Source records
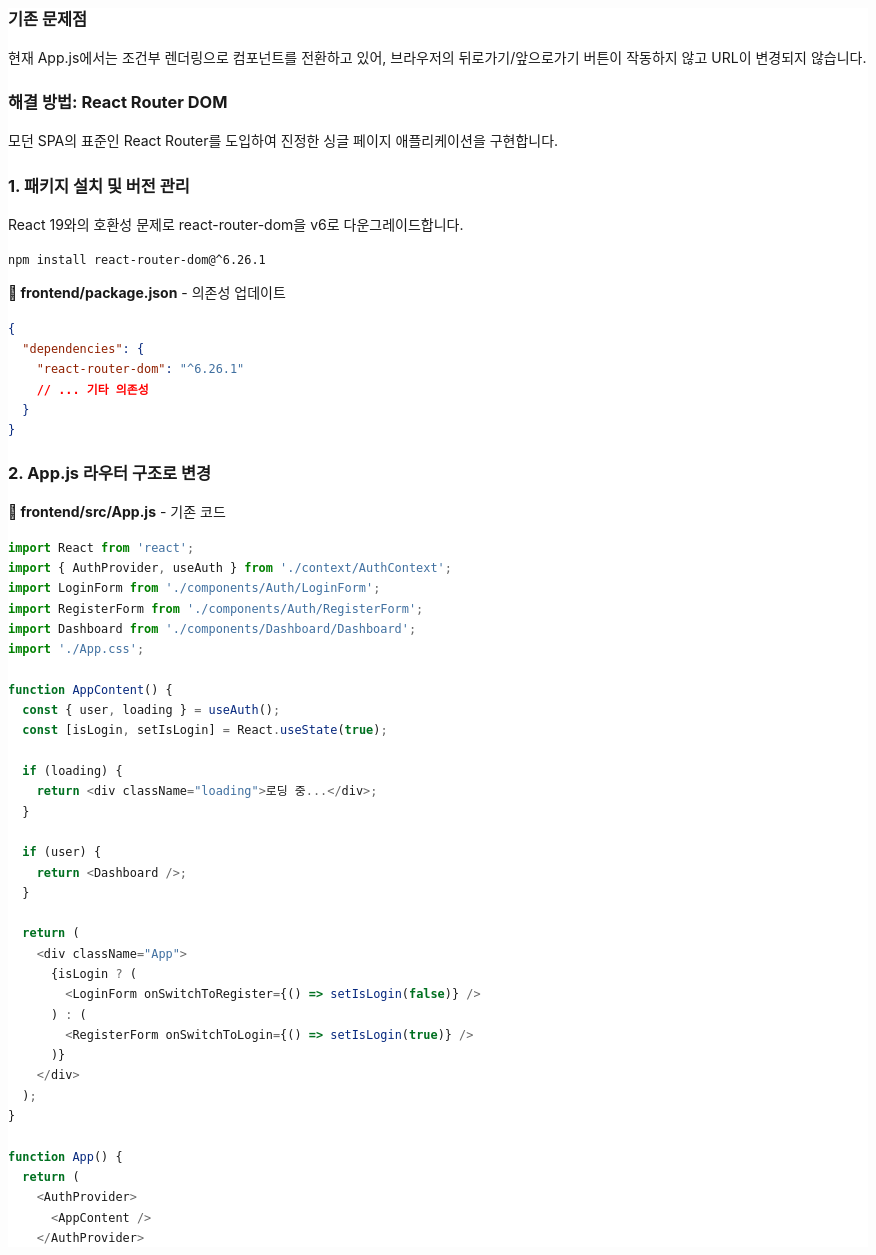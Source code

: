 ### 기존 문제점

현재 App.js에서는 조건부 렌더링으로 컴포넌트를 전환하고 있어, 브라우저의 뒤로가기/앞으로가기 버튼이 작동하지 않고 URL이 변경되지 않습니다.

### 해결 방법: React Router DOM

모던 SPA의 표준인 React Router를 도입하여 진정한 싱글 페이지 애플리케이션을 구현합니다.

### 1. 패키지 설치 및 버전 관리

React 19와의 호환성 문제로 react-router-dom을 v6로 다운그레이드합니다.

```bash
npm install react-router-dom@^6.26.1
```

**📁 frontend/package.json** - 의존성 업데이트

```json
{
  "dependencies": {
    "react-router-dom": "^6.26.1"
    // ... 기타 의존성
  }
}
```

### 2. App.js 라우터 구조로 변경

**📁 frontend/src/App.js** - 기존 코드

```javascript
import React from 'react';
import { AuthProvider, useAuth } from './context/AuthContext';
import LoginForm from './components/Auth/LoginForm';
import RegisterForm from './components/Auth/RegisterForm';
import Dashboard from './components/Dashboard/Dashboard';
import './App.css';

function AppContent() {
  const { user, loading } = useAuth();
  const [isLogin, setIsLogin] = React.useState(true);

  if (loading) {
    return <div className="loading">로딩 중...</div>;
  }

  if (user) {
    return <Dashboard />;
  }

  return (
    <div className="App">
      {isLogin ? (
        <LoginForm onSwitchToRegister={() => setIsLogin(false)} />
      ) : (
        <RegisterForm onSwitchToLogin={() => setIsLogin(true)} />
      )}
    </div>
  );
}

function App() {
  return (
    <AuthProvider>
      <AppContent />
    </AuthProvider>
```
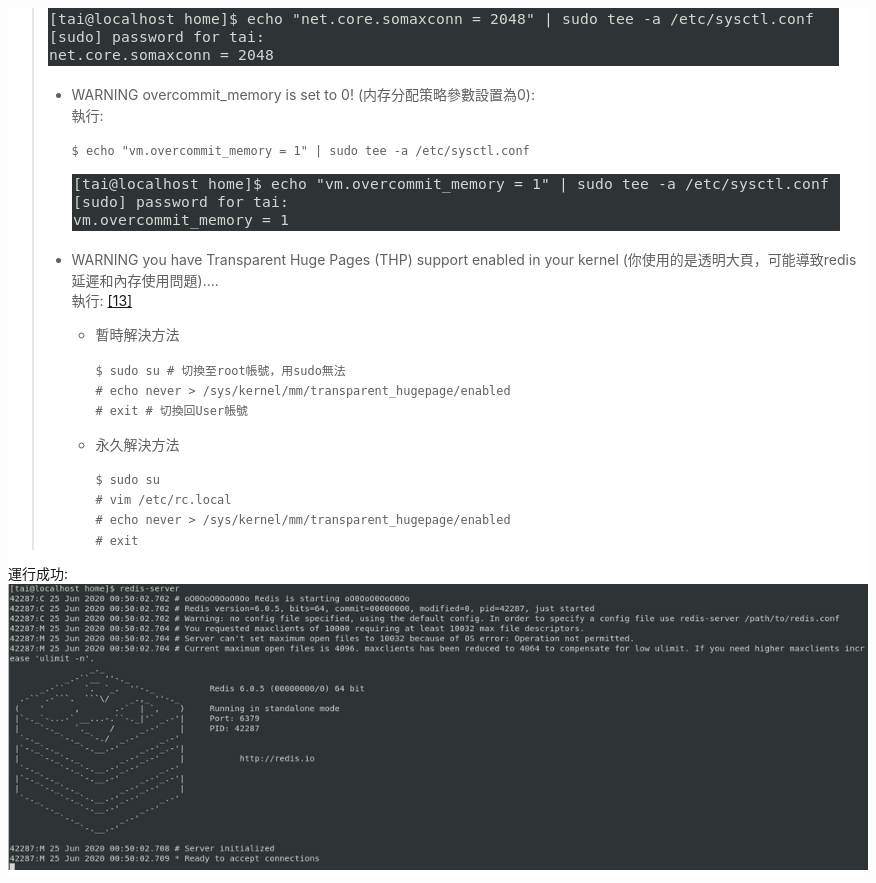 >   ![configsomaxconn](./redis-6.0.5-install-cluster-centOS7_img/config/configsomaxconn.png)
> 
> - WARNING overcommit_memory is set to 0! (内存分配策略參數設置為0):  
>   執行:  
>   ```shell
>   $ echo "vm.overcommit_memory = 1" | sudo tee -a /etc/sysctl.conf
>   ```
>    ![configOverCommitMemoryTo1](./redis-6.0.5-install-cluster-centOS7_img/config/configOverCommitMemoryTo1.png)    
> 
> - WARNING you have Transparent Huge Pages (THP) support enabled in your kernel (你使用的是透明大頁，可能導致redis延遲和內存使用問題)....  
> 執行: [[13]](#[13])  
>   - 暫時解決方法  
>       ```shell
>       $ sudo su # 切換至root帳號，用sudo無法  
>       # echo never > /sys/kernel/mm/transparent_hugepage/enabled
>       # exit # 切換回User帳號
>       ```
>  
>   - 永久解決方法  
>       ```shell
>       $ sudo su
>       # vim /etc/rc.local
>       # echo never > /sys/kernel/mm/transparent_hugepage/enabled  
>       # exit  
>       ```  
運行成功:
![runServerAfterResloveTHPError](./redis-6.0.5-install-cluster-centOS7_img/install/runServerAfterResloveTHPError.png)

• _PROBLEM_
In the entries, find every line holding "className" and copy it.

• _RESPONSE AREA_
    return <div className="loading">로딩 중...</div>;
    <div className="App">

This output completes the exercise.